Provider Manual Mailings

When you request provider manuals or other Medicaid materials from the Unisys Provider Relations Unit, please give the telephone representative your physical location address.

With a physical location, your materials will be sent via UPS.  However, if we only have a post office box for your address, the materials will be sent by regular mail.


Recipients' Monthly Medical Card Changes

The appearance of the monthly medical card produced by Unisys will be changing in approximately two to three months.

Unisys has purchased a Moore Pressure Sealer Mailing system.  This system will print all necessary information on the inside and mailing address on the outside of an 81/2 by 11 sheet, then fold it in half, and seal the card into a one-piece mailer.

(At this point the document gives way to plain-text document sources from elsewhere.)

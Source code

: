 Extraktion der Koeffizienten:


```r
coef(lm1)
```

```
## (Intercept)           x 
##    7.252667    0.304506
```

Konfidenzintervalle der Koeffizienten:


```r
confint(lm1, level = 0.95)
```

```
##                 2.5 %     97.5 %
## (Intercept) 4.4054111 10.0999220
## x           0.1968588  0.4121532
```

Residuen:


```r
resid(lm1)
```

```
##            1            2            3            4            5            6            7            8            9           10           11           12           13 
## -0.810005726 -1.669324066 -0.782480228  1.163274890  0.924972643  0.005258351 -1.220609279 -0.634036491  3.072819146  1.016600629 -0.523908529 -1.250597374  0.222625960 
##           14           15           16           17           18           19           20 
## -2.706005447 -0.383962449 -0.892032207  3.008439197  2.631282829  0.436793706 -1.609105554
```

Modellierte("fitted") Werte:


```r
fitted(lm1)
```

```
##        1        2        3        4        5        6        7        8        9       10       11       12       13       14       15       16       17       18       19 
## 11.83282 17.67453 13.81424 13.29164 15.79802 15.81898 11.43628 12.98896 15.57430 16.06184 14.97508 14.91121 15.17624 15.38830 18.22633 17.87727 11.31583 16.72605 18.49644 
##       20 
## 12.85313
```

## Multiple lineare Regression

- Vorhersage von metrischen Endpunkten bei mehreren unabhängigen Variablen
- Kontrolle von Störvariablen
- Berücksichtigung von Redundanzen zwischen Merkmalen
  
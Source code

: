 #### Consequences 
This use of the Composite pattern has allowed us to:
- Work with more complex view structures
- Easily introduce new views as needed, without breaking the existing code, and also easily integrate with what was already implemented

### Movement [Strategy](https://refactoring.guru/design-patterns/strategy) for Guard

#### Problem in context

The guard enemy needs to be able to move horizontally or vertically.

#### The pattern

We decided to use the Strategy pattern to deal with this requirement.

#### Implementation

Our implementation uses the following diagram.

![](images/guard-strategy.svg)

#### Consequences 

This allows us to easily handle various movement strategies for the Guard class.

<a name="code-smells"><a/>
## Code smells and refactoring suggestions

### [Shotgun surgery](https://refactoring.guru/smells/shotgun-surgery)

The edges of the card will be perforated for easy removal.  The top half of the card will contain recipient eligibility information and the bottom half will contain messages, notices, and other pertinent Medicaid program information.


Program Integrity Address

Attention case management providers, non-emergency medical transportation providers, and all Medicaid providers needing to reach the Surveillance and Utilization Review Unit.  These persons and their staff can be reached at the following address.

Don Gregory, Program Integrity Manager

Barbara Barenis, Case Management Supervisor

Shirley Smith, supervisor of NEMT Inspectors

Bob Patience, SURS Supervisor

 

Department of Health and Hospitals
Bureau of Health Services Financing  
P. O. Box 91030  
Baton Rouge, LA  70821-9030
Phone:  (504) 922-2239


DME and Supplies-Medicare Crossover Claims

Palmetto Government Benefits Administrators recently began processing DME claims for the Medicare program for Louisiana providers.  A new Medicare provider number was assigned to each provider.  This new number was to have been sent to the Medicaid agency via magnetic tape and we were to match these new numbers to the Medicaid provider numbers on our files to process the crossover claims sent by Palmetto.

We received this tape but have had great difficulty in producing a provider match in which we have confidence.  We need your assistance in giving our provider enrollment unit your new Medicare DMERC provider billing number.  Please mail or fax us your Medicare number(s) and the one Medicaid provider number to which crossover claims should be matched.  Your assistance will enable us to process the crossover claims quickly and correctly.

FAX Number:  
(504) 342-3893

Mailing Address:
Bureau of Health Services Financing
P. O. Box 91030
Baton Rouge, LA  70821-9030
Attn:  Provider Enrollment 

If you have been recently contacted by the provider enrollment staff about this matter, you need not respond.